そんな本作は「のっぽくん」という謎のキャラクターがいるのですが、そののっぽくんの正体やこの映画が伝えたかったこと考察解説していきたいと思います。

雨を告げる漂流団地(2022年)

2022年製作/120分/G/日本
配給:ツインエンジン、ギグリーボックス

あらすじ

姉弟のように育った幼なじみの航祐と夏芽は小学6年生になり、近頃は航祐の祖父・安次が亡くなったことをきっかけに関係がギクシャクしていた。夏休みのある日、航祐はクラスメイトとともに取り壊しの進む「おばけ団地」に忍び込む。その団地はかつて航祐と夏芽が育った、思い出の家だった。航祐はそこで思いがけず夏芽と遭遇し、のっぽという名の謎の少年の存在について聞かされる。すると突然、不思議な現象が起こり、気が付くと周囲は一面の大海原になっていた。海を漂流する団地の中で、航祐たちは力を合わせてサバイバル生活を送ることになるが……。

雨を告げる漂流団地 : 作品情報 – 映画.com

スタッフ・キャスト

監督:石田祐康
脚本:森ハヤシ
   石田祐康
   坂本美南香
出演:田村睦心
   瀬戸麻沙美
   村瀬歩
   山下大輝
   小林由美子
   水瀬いのり
   花澤香菜

雨を告げる漂流団地 ネタバレ考察解説

のっぽくんの正体

お化け団地に住み着く謎の少年のっぽ君とは一体何者だったのでしょうか?

のっぽ君の正体は、団地を具現化した精霊のような存在でした。

すべての建物には魂のような霊的な存在が宿っており、そこに住んだり、利用したりする人の意識を感じ取っています。
安じいとの思い出が詰まった団地を離れたくないという夏芽の思いが、取り壊され存在が消えようとしていた団地の精霊を具現化させ異世界に飛ばされてしまったのかもしれません。
映画内で「夏芽たちを異世界に連れてきてしまったのは自分のせいだ」とのっぽくんが語るシーンがあります。
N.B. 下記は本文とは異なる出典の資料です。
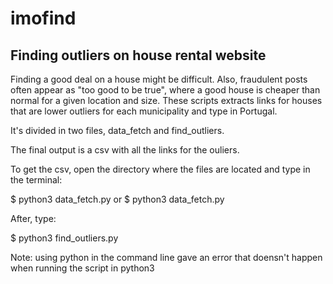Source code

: # imofind
## Finding outliers on house rental website



Finding a good deal on a house might be difficult. Also, fraudulent posts often appear as "too good to be true", where a good house is cheaper than normal for a given 
location and size. These scripts extracts links for houses that are lower outliers for each municipality and type in Portugal.

It's divided in two files, data_fetch and find_outliers. 

The final output is a csv with all the links for the ouliers.

To get the csv, open the directory where the files are located and type in the terminal:

$ python3 data_fetch.py or $ python3 data_fetch.py

After, type:

$ python3 find_outliers.py

Note: using python in the command line gave an error that doensn't happen when running the script in python3






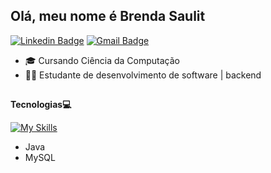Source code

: ## Olá, meu nome é Brenda Saulit

[![Linkedin Badge](https://img.shields.io/badge/-LinkedIn-0A66C2?style=flat-square&logo=Linkedin&logoColor=white&link=https://www.linkedin.com/in/brenda-saulit/)](https://www.linkedin.com/in/brenda-saulit/)
[![Gmail Badge](https://img.shields.io/badge/-brenda.saulit@gmail.com-6633cc?style=flat-square&logo=Gmail&logoColor=white&link=mailto:brenda.saulit@gmail.com)](mailto:brenda.saulit@gmail.com)



- 🎓 Cursando Ciência da Computação
- 👩‍💻 Estudante de desenvolvimento de software | backend

## 
**Tecnologias💻**

[![My Skills](https://skillicons.dev/icons?i=java,mysql&theme=dark)](https://skillicons.dev)
- Java
- MySQL


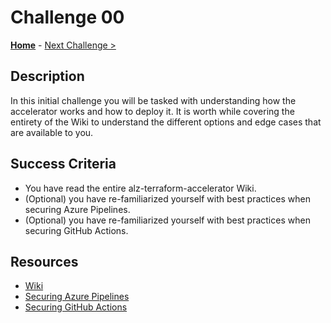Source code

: # Challenge 00

**[Home](./introduction.md)** - [Next Challenge >](./challenge-01.md)

## Description

In this initial challenge you will be tasked with understanding how the accelerator works and how to deploy it. It is worth while covering the entirety of the Wiki to understand the different options and edge cases that are available to you.

## Success Criteria

- You have read the entire alz-terraform-accelerator Wiki.
- (Optional) you have re-familiarized yourself with best practices when securing Azure Pipelines.
- (Optional) you have re-familiarized yourself with best practices when securing GitHub Actions.

## Resources

- [Wiki](https://github.com/Azure/alz-terraform-accelerator/wiki)
- [Securing Azure Pipelines](https://learn.microsoft.com/en-us/azure/devops/pipelines/security/overview?view=azure-devops)
- [Securing GitHub Actions](https://docs.github.com/en/actions/learn-github-actions/security-hardening-for-github-actions)
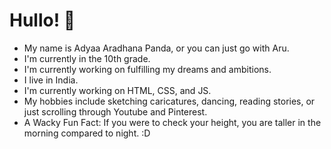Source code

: # Hullo! 👋
- My name is Adyaa Aradhana Panda, or you can just go with Aru. 
- I'm currently in the 10th grade.
- I'm currently working on fulfilling my dreams and ambitions.
- I live in India.
- I'm currently working on HTML, CSS, and JS.
- My hobbies include sketching caricatures, dancing, reading stories, or just scrolling through Youtube and Pinterest.
- A Wacky Fun Fact: If you were to check your height, you are taller in the morning compared to night. :D
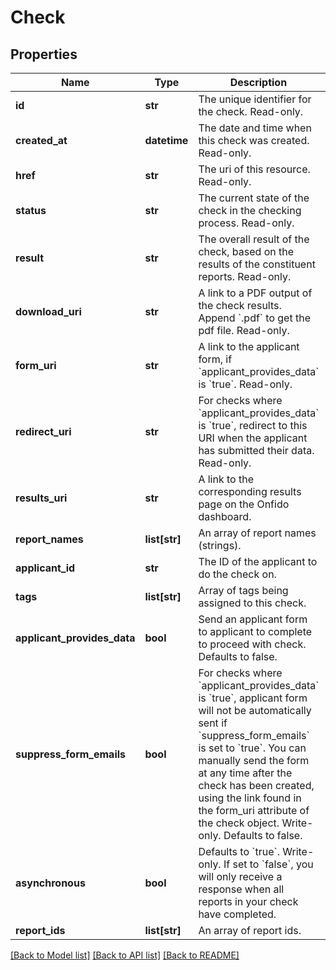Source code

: # Check

## Properties
Name | Type | Description | Notes
------------ | ------------- | ------------- | -------------
**id** | **str** | The unique identifier for the check. Read-only. | [optional] 
**created_at** | **datetime** | The date and time when this check was created. Read-only. | [optional] 
**href** | **str** | The uri of this resource. Read-only. | [optional] 
**status** | **str** | The current state of the check in the checking process. Read-only. | [optional] 
**result** | **str** | The overall result of the check, based on the results of the constituent reports. Read-only. | [optional] 
**download_uri** | **str** | A link to a PDF output of the check results. Append &#x60;.pdf&#x60; to get the pdf file. Read-only. | [optional] 
**form_uri** | **str** | A link to the applicant form, if &#x60;applicant_provides_data&#x60; is &#x60;true&#x60;. Read-only. | [optional] 
**redirect_uri** | **str** | For checks where &#x60;applicant_provides_data&#x60; is &#x60;true&#x60;, redirect to this URI when the applicant has submitted their data. Read-only. | [optional] 
**results_uri** | **str** | A link to the corresponding results page on the Onfido dashboard. | [optional] 
**report_names** | **list[str]** | An array of report names (strings). | [optional] 
**applicant_id** | **str** | The ID of the applicant to do the check on. | [optional] 
**tags** | **list[str]** | Array of tags being assigned to this check. | [optional] 
**applicant_provides_data** | **bool** | Send an applicant form to applicant to complete to proceed with check. Defaults to false.  | [optional] 
**suppress_form_emails** | **bool** | For checks where &#x60;applicant_provides_data&#x60; is &#x60;true&#x60;, applicant form will not be automatically sent if &#x60;suppress_form_emails&#x60; is set to &#x60;true&#x60;. You can manually send the form at any time after the check has been created, using the link found in the form_uri attribute of the check object. Write-only. Defaults to false.  | [optional] 
**asynchronous** | **bool** | Defaults to &#x60;true&#x60;. Write-only. If set to &#x60;false&#x60;, you will only receive a response when all reports in your check have completed.  | [optional] 
**report_ids** | **list[str]** | An array of report ids. | [optional] 

[[Back to Model list]](../README.md#documentation-for-models) [[Back to API list]](../README.md#documentation-for-api-endpoints) [[Back to README]](../README.md)


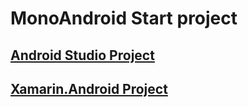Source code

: # MonoAndroid Start project

## [Android Studio Project](../ST.Client.Mobile.Droid.Design/README.md)

## [Xamarin.Android Project](../ST.Client.Android/README.md)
以前にも夏芽は異世界に移動したことがあると言っていました。
たくさんの思い出が詰まった団地(のっぽくん)が消えたくないという思い夏芽の思い一致したときに異世界の建物たちの世界に移動してしまうのかもしれませんね。

建物の精霊が子供な理由

お化け団地ののっぽ君観覧車の女の子、ラストのっぽ君を手招きしていたメガネの男の子
建物を具現化したような彼らは皆、子供の姿をしていました。
おそらく彼らは子供にしか見ることができない存在だからではないでしょうか?
もともと彼らには姿や形はなく、存在を感じ取ることができる子供の前で初めて具現化されるのかもしれません。
スイミングスクールやデパートで物音がしていたのはきっとのっぽ君のような存在がいて、その子が出した音だと思われます。

最後どうなった?

映画のラスト、夏芽たちの町だと思っていた遠くの陸の影は建物たちのあの世だという事が分かります。
そこにはのっぽくんのような子供が存在しており、のっぽくんは自然と自分が行かなくてはいけない場所で夏芽たちがいる場所ではないと悟ります。
すべてを悟ったのっぽ君は夏芽たちを元の世界に戻れるように青色の光を放ちます。
無事、異世界の漂流団地から生き延びることができた夏芽たちは、以前より成長したようでした。

伝えたい事

一体この映画を通して監督は何を伝えたかったのでしょうか?

この映画にはいくつかのテーマがあります。

  • 別れを克服する事の大切さ
  • 思いを伝えるという事の大切さ
  • すべて物には神が宿っているという事

以上のようなことを伝えたかったのだと思いました。

夏芽は思い出の詰まった団地や故人を忘れたくないという思いが強く、前に進めずにいました。
ですが、成長するという事はつらい事や悲しいことを乗り越えていかなくてはいけません。
古い団地が取り壊されるように物事にはいつか終わりが来るものです。その場に留まるのではなく思い出として持ちながら前に進んでいかなくてはいけないという事です。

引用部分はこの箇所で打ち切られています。